BB and I saw seven more bears over the next day, two families and a lone bear. We boogied out whenever we saw a mother. White-tail deer paid little mind to us too only ambling on further if we’ve gotten ten feet or closer. They don’t act surprised at all and go about their business. One day, I sat eating lunch trailside and an eight-point buck in velvet walked up. We ate lunch beside each other glancing up once in awhile. I’ve never met such creatures nonplussed by the presence of humans.
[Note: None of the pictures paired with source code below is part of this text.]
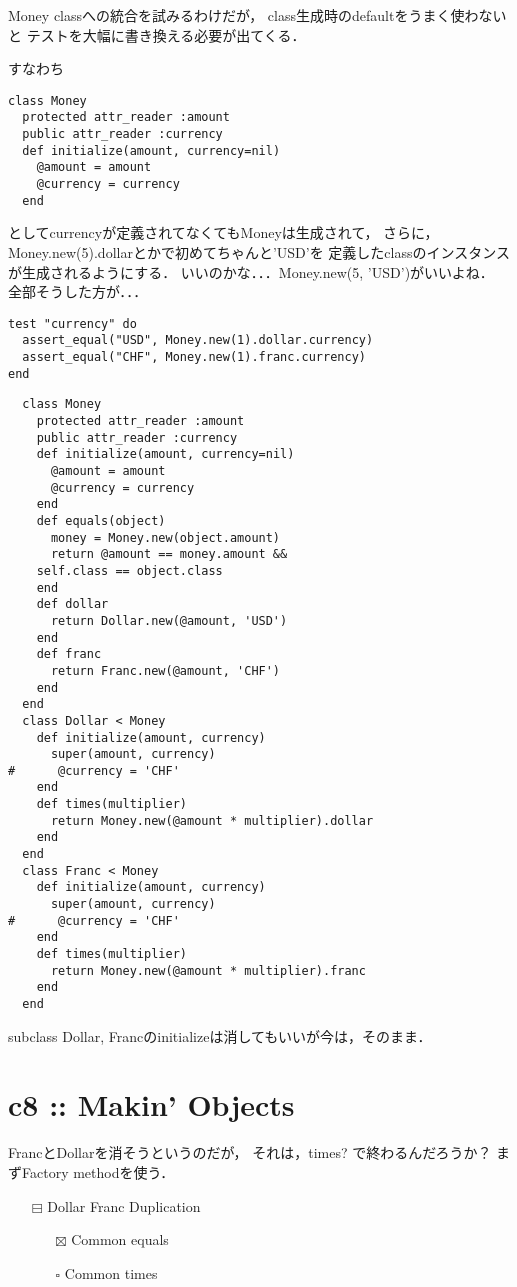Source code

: \documentclass[11pt]{article}
\begin{document}
Money classへの統合を試みるわけだが，
class生成時のdefaultをうまく使わないと
テストを大幅に書き換える必要が出てくる．

すなわち
\begin{verbatim}
class Money
  protected attr_reader :amount
  public attr_reader :currency
  def initialize(amount, currency=nil)
    @amount = amount
    @currency = currency
  end
\end{verbatim}
としてcurrencyが定義されてなくてもMoneyは生成されて，
さらに，Money.new(5).dollarとかで初めてちゃんと'USD'を
定義したclassのインスタンスが生成されるようにする．
いいのかな．．．Money.new(5, 'USD')がいいよね．
全部そうした方が．．．

\begin{verbatim}
test "currency" do
  assert_equal("USD", Money.new(1).dollar.currency)
  assert_equal("CHF", Money.new(1).franc.currency)
end
\end{verbatim}

\begin{verbatim}
  class Money
    protected attr_reader :amount
    public attr_reader :currency
    def initialize(amount, currency=nil)
      @amount = amount
      @currency = currency
    end
    def equals(object)
      money = Money.new(object.amount)
      return @amount == money.amount &&
	self.class == object.class
    end
    def dollar
      return Dollar.new(@amount, 'USD')
    end
    def franc
      return Franc.new(@amount, 'CHF')
    end
  end
  class Dollar < Money
    def initialize(amount, currency)
      super(amount, currency)
#      @currency = 'CHF'
    end
    def times(multiplier)
      return Money.new(@amount * multiplier).dollar
    end
  end
  class Franc < Money
    def initialize(amount, currency)
      super(amount, currency)
#      @currency = 'CHF'
    end
    def times(multiplier)
      return Money.new(@amount * multiplier).franc
    end
  end
\end{verbatim}
subclass Dollar, Francのinitializeは消してもいいが今は，そのまま．

\section{c8 :: Makin' Objects}
\label{sec:org4a593d9}
FrancとDollarを消そうというのだが，
それは，times? で終わるんだろうか？
まずFactory methodを使う．
\begin{itemize}
\item[{$\boxminus$}] Dollar Franc Duplication
\begin{itemize}
\item[{$\boxtimes$}] Common equals
\item[{$\square$}] Common times
\end{itemize}
\end{itemize}
\end{document}

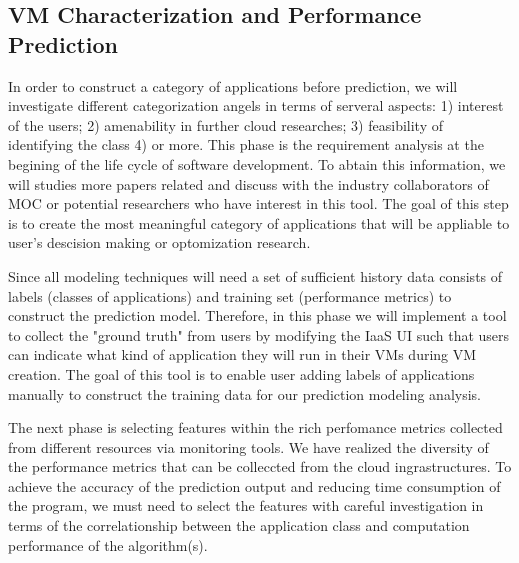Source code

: \subsection{VM Characterization and Performance Prediction}

In order to construct a category of applications before prediction, we will investigate different categorization angels in terms of serveral aspects: 1) interest of the users; 2) amenability in further cloud researches; 3) feasibility of identifying the class 4) or more. This phase is the requirement analysis at the begining of the life cycle of software development. To abtain this information, we will studies more papers related and discuss with the industry collaborators of MOC or potential researchers who have interest in this tool. The goal of this step is to create the most meaningful category of applications that will be appliable to user's descision making or optomization research.

Since all modeling techniques will need a set of sufficient history data consists of labels (classes of applications) and training set (performance metrics) to construct the prediction model. Therefore, in this phase we will implement a tool to collect the "ground truth" from users by modifying the IaaS UI such that users can indicate what kind of application they will run in their VMs during VM creation. The goal of this tool is to enable user adding labels of applications manually to construct the training data for our prediction modeling analysis.

The next phase is selecting features within the rich perfomance metrics collected from different resources via monitoring tools. We have realized the diversity of the performance metrics that can be colleccted from the cloud ingrastructures. To achieve the accuracy of the prediction output and reducing time consumption of the program, we must need to select the features with careful investigation in terms of the correlationship between the application class and computation performance of the algorithm(s).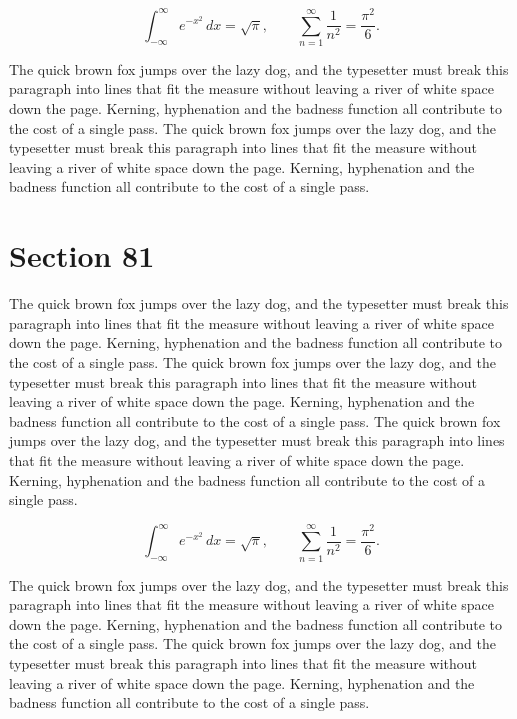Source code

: \documentclass{article}
\begin{document}
\begin{equation}
\int_{-\infty}^{\infty} e^{-x^{2}}\,dx = \sqrt{\pi}, \qquad
\sum_{n=1}^{\infty} \frac{1}{n^{2}} = \frac{\pi^{2}}{6}.
\end{equation}

The quick brown fox jumps over the lazy dog, and the typesetter must break this paragraph into lines that fit the measure without leaving a river of white space down the page. Kerning, hyphenation and the badness function all contribute to the cost of a single pass. The quick brown fox jumps over the lazy dog, and the typesetter must break this paragraph into lines that fit the measure without leaving a river of white space down the page. Kerning, hyphenation and the badness function all contribute to the cost of a single pass. 
\section{Section 81}
The quick brown fox jumps over the lazy dog, and the typesetter must break this paragraph into lines that fit the measure without leaving a river of white space down the page. Kerning, hyphenation and the badness function all contribute to the cost of a single pass. The quick brown fox jumps over the lazy dog, and the typesetter must break this paragraph into lines that fit the measure without leaving a river of white space down the page. Kerning, hyphenation and the badness function all contribute to the cost of a single pass. The quick brown fox jumps over the lazy dog, and the typesetter must break this paragraph into lines that fit the measure without leaving a river of white space down the page. Kerning, hyphenation and the badness function all contribute to the cost of a single pass. 

\begin{equation}
\int_{-\infty}^{\infty} e^{-x^{2}}\,dx = \sqrt{\pi}, \qquad
\sum_{n=1}^{\infty} \frac{1}{n^{2}} = \frac{\pi^{2}}{6}.
\end{equation}

The quick brown fox jumps over the lazy dog, and the typesetter must break this paragraph into lines that fit the measure without leaving a river of white space down the page. Kerning, hyphenation and the badness function all contribute to the cost of a single pass. The quick brown fox jumps over the lazy dog, and the typesetter must break this paragraph into lines that fit the measure without leaving a river of white space down the page. Kerning, hyphenation and the badness function all contribute to the cost of a single pass. 
\end{document}
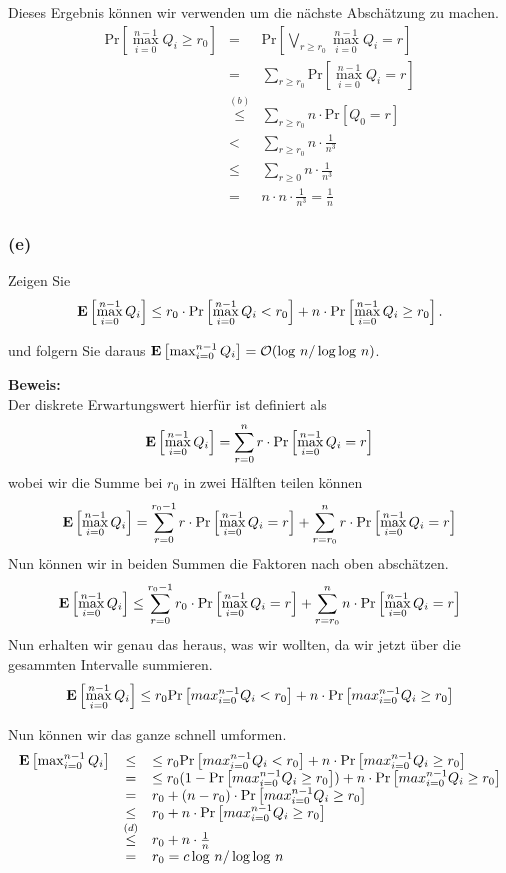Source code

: \documentclass[11pt,a4paper,ngerman]{article}
\newcommand{\erw}[1]{\text{\bfseries E} \left[ #1 \right]}
\newcommand{\prob}[1]{\text{Pr}\left[ #1 \right]}
\begin{document}
Dieses Ergebnis können wir verwenden um die nächste Abschätzung zu machen.
$$\begin{array}{rcl}
	\prob{\max_{i=0}^{n-1} Q_i \geq r_0} &=& \prob{\underset{r \geq r_0}{\bigvee} \max_{i=0}^{n-1} Q_i = r}\\
		&=& \underset{r\geq r_0}{\sum} \prob{\max_{i=0}^{n-1} Q_i = r}\\
		&\stackrel{(b)}{\leq}& \underset{r\geq r_0}{\sum} n \cdot \prob{Q_0 = r}\\
		&<& \underset{r \geq r_0}{\sum} n \cdot \frac{1}{n^3}\\
		&\leq& \underset{r \geq 0}{\sum} n \cdot \frac{1}{n^3}\\
		&=& n \cdot n \cdot \frac{1}{n^3} = \frac{1}{n}
\end{array}$$

\subsubsection*{(e)}
Zeigen Sie
$$
	\erw{\max_{i=0}^{n-1} Q_i} \leq r_0 \cdot \prob{\max_{i=0}^{n-1} Q_i < r_0} + n \cdot \prob{\max_{i=0}^{n-1} Q_i \geq r_0}.
$$

und folgern Sie daraus $\erw{\max_{i=0}^{n-1}Q_i} = \mathcal{O}(\log \, n / \log \log \, n)$.

\noindent\textbf{Beweis:}\\

Der diskrete Erwartungswert hierfür ist definiert als
$$
	\erw{\max_{i=0}^{n-1} Q_i} = \sum_{r=0}^n r \cdot \prob{\max_{i=0}^{n-1} Q_i = r}
$$
wobei wir die Summe bei $r_0$ in zwei Hälften teilen können
$$
	\erw{\max_{i=0}^{n-1} Q_i} = \sum_{r=0}^{r_0-1}r \cdot \prob{\max_{i=0}^{n-1} Q_i = r} + \sum_{r= r_0}^n  r \cdot \prob{\max_{i=0}^{n-1} Q_i = r}
$$
Nun können wir in beiden Summen die Faktoren nach oben abschätzen.
$$
	\erw{\max_{i=0}^{n-1} Q_i} \leq \sum_{r=0}^{r_0-1}r_0 \cdot \prob{\max_{i=0}^{n-1} Q_i = r} + \sum_{r= r_0}^n  n \cdot \prob{\max_{i=0}^{n-1} Q_i = r}
$$
Nun erhalten wir genau das heraus, was wir wollten, da wir jetzt über die gesammten Intervalle summieren.
$$
	\erw{\max_{i=0}^{n-1}Q_i} \leq r_0 \prob{max_{i=0}^{n-1} Q_i < r_0} + n \cdot \prob{max_{i=0}^{n-1} Q_i \geq r_0}
$$

Nun können wir das ganze schnell umformen.
$$\begin{array}{rcl}
	\erw{\max_{i=0}^{n-1}Q_i} &\leq& \leq r_0 \prob{max_{i=0}^{n-1} Q_i < r_0} + n \cdot \prob{max_{i=0}^{n-1} Q_i \geq r_0}\\
		&=& \leq r_0 (1 - \prob{max_{i=0}^{n-1} Q_i \geq r_0}) + n \cdot \prob{max_{i=0}^{n-1} Q_i \geq r_0}\\
		&=& r_0  + (n - r_0) \cdot  \prob{max_{i=0}^{n-1} Q_i \geq r_0}\\
		&\leq& r_0 + n \cdot  \prob{max_{i=0}^{n-1} Q_i \geq r_0}\\
		&\stackrel{(d)}{\leq}& r_0 + n \cdot \frac{1}{n}\\
		&=& r_0 = c \log \, n / \log \log \, n
\end{array}$$
\end{document}
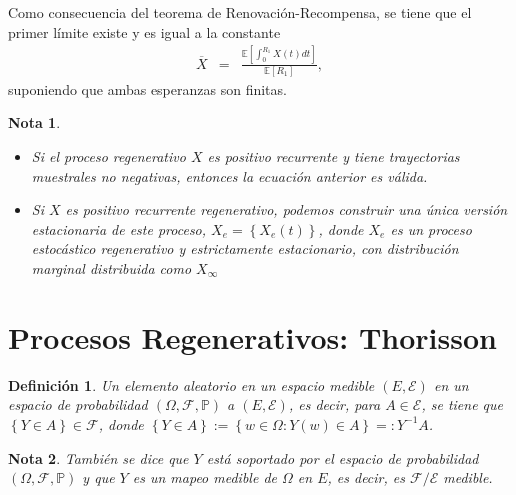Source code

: \documentclass{article}
\newtheorem{Def}{Definición}
\newtheorem{Note}{Nota}
\newcommand{\esp}{\mathbb{E}}
\newcommand{\prob}{\mathbb{P}}
\begin{document}
Como consecuencia del teorema de Renovaci\'on-Recompensa, se tiene que el primer l\'imite  existe y es igual a la constante
\begin{eqnarray*}
\overline{X}&=&\frac{\esp\left[\int_{0}^{R_{1}}X\left(t\right)dt\right]}{\esp\left[R_{1}\right]},
\end{eqnarray*}
suponiendo que ambas esperanzas son finitas.

\begin{Note}
\begin{itemize}
\item[a)] Si el proceso regenerativo $X$ es positivo recurrente y tiene trayectorias muestrales no negativas, entonces la ecuaci\'on anterior es v\'alida.
\item[b)] Si $X$ es positivo recurrente regenerativo, podemos construir una \'unica versi\'on estacionaria de este proceso, $X_{e}=\left\{X_{e}\left(t\right)\right\}$, donde $X_{e}$ es un proceso estoc\'astico regenerativo y estrictamente estacionario, con distribuci\'on marginal distribuida como $X_{\infty}$
\end{itemize}
\end{Note}

\section{Procesos Regenerativos: Thorisson}

\begin{Def}
Un elemento aleatorio en un espacio medible $\left(E,\mathcal{E}\right)$ en un espacio de probabilidad $\left(\Omega,\mathcal{F},\prob\right)$ a $\left(E,\mathcal{E}\right)$, es decir,
para $A\in \mathcal{E}$,  se tiene que $\left\{Y\in A\right\}\in\mathcal{F}$, donde $\left\{Y\in A\right\}:=\left\{w\in\Omega:Y\left(w\right)\in A\right\}=:Y^{-1}A$.
\end{Def}

\begin{Note}
Tambi\'en se dice que $Y$ est\'a soportado por el espacio de probabilidad $\left(\Omega,\mathcal{F},\prob\right)$ y que $Y$ es un mapeo medible de $\Omega$ en $E$, es decir, es $\mathcal{F}/\mathcal{E}$ medible.
\end{Note}
\end{document}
Another night, a mouse crept along to me and tickled my whiskers with his. The shelters in Shenandoah are filled with mice and rats. I rip out of my wary sleep with my light and stare in vain for the suspect. Oh, but in Blackrock Hut I finally got some sleep. A tame rat sat a few feet away from my head nodding away at me. Hiking Dude (HD) handed me my trekking pole and I went hunting in the loft. It circled around the loft, but still stayed up high. Cautiously, whap! I thumped the rat in the head and it curled into a ball reaching towards its brain damage. I disposed of it into the forest leaving it for some shrew or Barred owl to take care of it. HD says, “now I have something to blog about,” a telling statement.

Waysides

It’s easy for a hiker to spend their money like water in SNP. Waysides and campstores line the trail daily, helped by virtue of Skyline Drive paralleling the trail. The trail crosses over Skyline dozens of times and the sounds of motorists are a constant. Yet, I’m ever a fan of pop (I’m from the Midwest) and cooked food. BB and I stopped there. Shortly after I slipped into a food coma. Two beers severely effect my dehydration and that’s evident soon after leaving. Half mile down the trail with BB a few steps behind I attempt to step over a foot-wide spring. I said attempt because I failed. BB asked if I was all right and I laughed at my fallen state. Another reminder to stay humble as I look at my ruin. Done in by two beers. What a reversal of fortunes. According to the authors of Freakanomics, each mile walked while drunk is eight times more dangerous than a mile driven. I wasn’t even drunk, but maybe I didn’t drink enough water.

SNP has a way of encouraging either a slow contemplative hike or an exhaustive one because of shelter and campsite spacing. One either hikes twelve or twenty-four miles. I chose the later and proved a lot to myself. Yesterday, I managed twenty-one miles by three p.m. Hiker hunger has yet to spoil me and I’m really hauling ass. Getting out of the easy parts of PA and MD made my hike more interesting. For that I’m glad.

Annoying flies used to float in front of me everyday, but now my glasses are slathered in spider webs. Hundreds of them coat my arms, hat, and glasses. My glasses now have hundreds of windows to look through like little prison cells. GP wonders why the flies have disappeared and I point out the proliferation of webs and he asks sarcastically, “are you biologist?” If anyone has an opinion nowadays it has to be backed up by a four-year degree. Everyone is a specialist, but not necessarily well-rounded.

COPS

Setting up camp at the hiker campsite in town, I walked to the Greenway towards the YMCA. When I rounded the corner, the jogging lane went a little along a lawn and the dividing forest between my campsite. Just as I was calling my friend Nate on the phone and he said hello, a black American who looked a cross between Lamar Odom and Jermaine O’Neal jogged haggardly towards the forest. A fat white police officer followed closely in his grey SUV and jumped out yelling “get on the ground.” The suspect look towards the forest for a moment, but laid down on the lawn as the officer drew closer with his stun gun. I paused the call and looked upon the surreal situation. I translated the situation to Nate and another jogger walked by and mouthed “did you just fucking see that?” No comment.